[My apologies for terse post earlier, as I spotted your question just as we were sitting down to lunch]
The other thing to watch for making JSON is the ‘trailing comma’ bug. Formally, JSON does not allow this:
[{
"id": 12345,
text": "foo"
},
{
"id": 12345,
text": "bar"
}, // <- trailing comma
]
Realising that loop-based output is liable to create the latter, many JSON based processes simply allow for the mistake. Others don’t, q.v. fuse.js
fuzzy search—as trialled here. The search uses the whole of aTbref content exported as JSON data. I had all sorts of problems until @jackbaty kindly reported I’d left a hanging comma in my JSON that gave a silent [sic] fail in fuse.js.
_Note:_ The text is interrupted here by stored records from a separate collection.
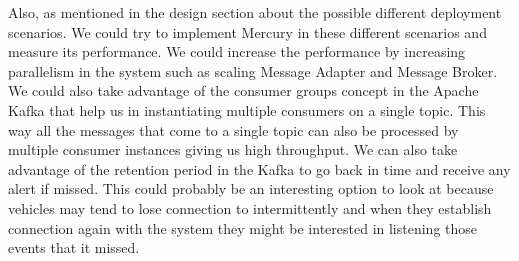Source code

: Also, as mentioned in the design section about the possible different
deployment scenarios. We could try to implement Mercury in these
different scenarios and measure its performance. We could increase the
performance by increasing parallelism in the system such as scaling
Message Adapter and Message Broker. We could also take advantage of
the consumer groups concept in the Apache Kafka that help us in
instantiating multiple consumers on a single topic. This way all the
messages that come to a single topic can also be processed by multiple
consumer instances giving us high throughput. We can also take
advantage of the retention period in the Kafka to go back in time and
receive any alert if missed. This could probably be an interesting
option to look at because vehicles may tend to lose connection to
intermittently and when they establish connection again with the
system they might be interested in listening those events that it
missed.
I think the issue with attributeCode() in this context is the line breaks in $Text were not being turned into the \n
suitable for JavaScript-based JSON, same for tabs, etc.
I’ve recently had cause (requests from users of the data) to export several large projects to JOSN. Luckily, they called for a flat JSON file with no nested objects, though Tinderbox can do that too: the current aTbRef TBX zip includes templates that show how I made the JSON for the new search feature. But, note that if exporting your Tinderbox outline as nested JSON objects you’ve a lot of ‘hanging commas’ to avoid (nor is this something the app can necessarily guess for you—you need to add ^export^ based checks accordingly).